Suppose as you read this that Officer Dunphy is out on patrol somewhere in Los Angeles.  As he keeps an eye out for signs of crime and villainy, he also seeks to maintain good order on the roads through enforcement of the traffic laws.  And what should he see directly in front of him but a flagrant violation of those laws, to wit, someone driving 45 miles per hour in a 25-miles-per-hour zone on a quiet residential street.  Officer Dunphy pulls over the errant driver and, after cautiously approaching the car (because you never know), discovers that the driver speaks no English, only Spanish.

This is no impediment to Officer Dunphy, as he has learned a good deal of Spanish over the years, a necessity for police officers working in many parts of Southern California.  So, in the driver’s native tongue, Officer Dunphy asks him for his driver’s license, registration, and proof of insurance, all of which California law requires him to carry.  The driver replies that he has none of these things, and that the car belongs to a friend of his whom he knows only as “Francisco.”

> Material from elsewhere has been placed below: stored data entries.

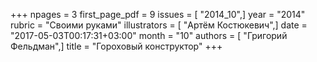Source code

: +++
npages = 3
first_page_pdf = 9
issues = [ "2014_10",]
year = "2014"
rubric = "Своими руками"
illustrators = [ "Артём Костюкевич",]
date = "2017-05-03T00:17:31+03:00"
month = "10"
authors = [ "Григорий Фельдман",]
title = "Гороховый конструктор"
+++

And now the question: What should Officer Dunphy do now?  Of course he issues a citation to the driver for the speeding violation as well as for being unlicensed and uninsured, but what should happen to the car?  California law allows for its impoundment for 30 days, which in this case would serve as a deterrent both to our driver, for being unlicensed, and to Francisco, for allowing the unlicensed man to drive.

“Yes, Officer Dunphy,” you say, “summon the tow truck immediately.  Unlicensed drivers are a menace and the full weight of the law should be brought to bear upon them.”

Ah, but if that is indeed your response, you haven’t been paying attention to the news here in Los Angeles.  What I must do, under the terms of the LAPD’s Special Order 7 (PDF), is allow the unlicensed driver to contact Francisco and allow him time to come to the scene and, assuming he has a driver’s license, take charge of the car.  If Francisco does not have a license, he must be allowed to ask someone who does have one to come and take the car.  In the event no qualified person is able to come, I can still impound the car, but only for one day, not thirty.

You see, the law authorizing police to impound cars driven by unlicensed drivers was enacted in the bad old days, when legislators and police officers alike considered it a duty to discourage and punish affronts to public safety.  This of course was before enlightened Democrats, who now enjoy super-majorities in both houses of the California legislature, set to the task of making the state more hospitable to illegal immigrants.  Under a law recently passed, illegal immigrants in California will soon be granted driver’s licenses, so the question of impounding their cars when they’re found to be driving without a license will become a bit trickier.  But you can bet there will be those who will look to cut them even more slack than the new law requires.

Among those surely will be LAPD Chief Charlie Beck, under whom Special Order 7 came to be implemented.  Appointed by former mayor Antonio Villaraigosa, Chief Beck was and remains a willing servant in Villaraigosa’s effort to make Los Angeles more friendly to immigrants, legal or not.  Special Order 7 has been challenged in court, both by the police officers labor union and by Judicial Watch, and in August a Superior Court judge ruled that it was preempted by state law.  This forced Beck to rescind the order, but last week an appeals court set aside that ruling, allowing Beck once again to implement his order.  Beck has called it an issue of “fairness,” saying that the fees attendant to lengthy impounds were too high for many illegal immigrants to pay, resulting in the permanent loss of their cars.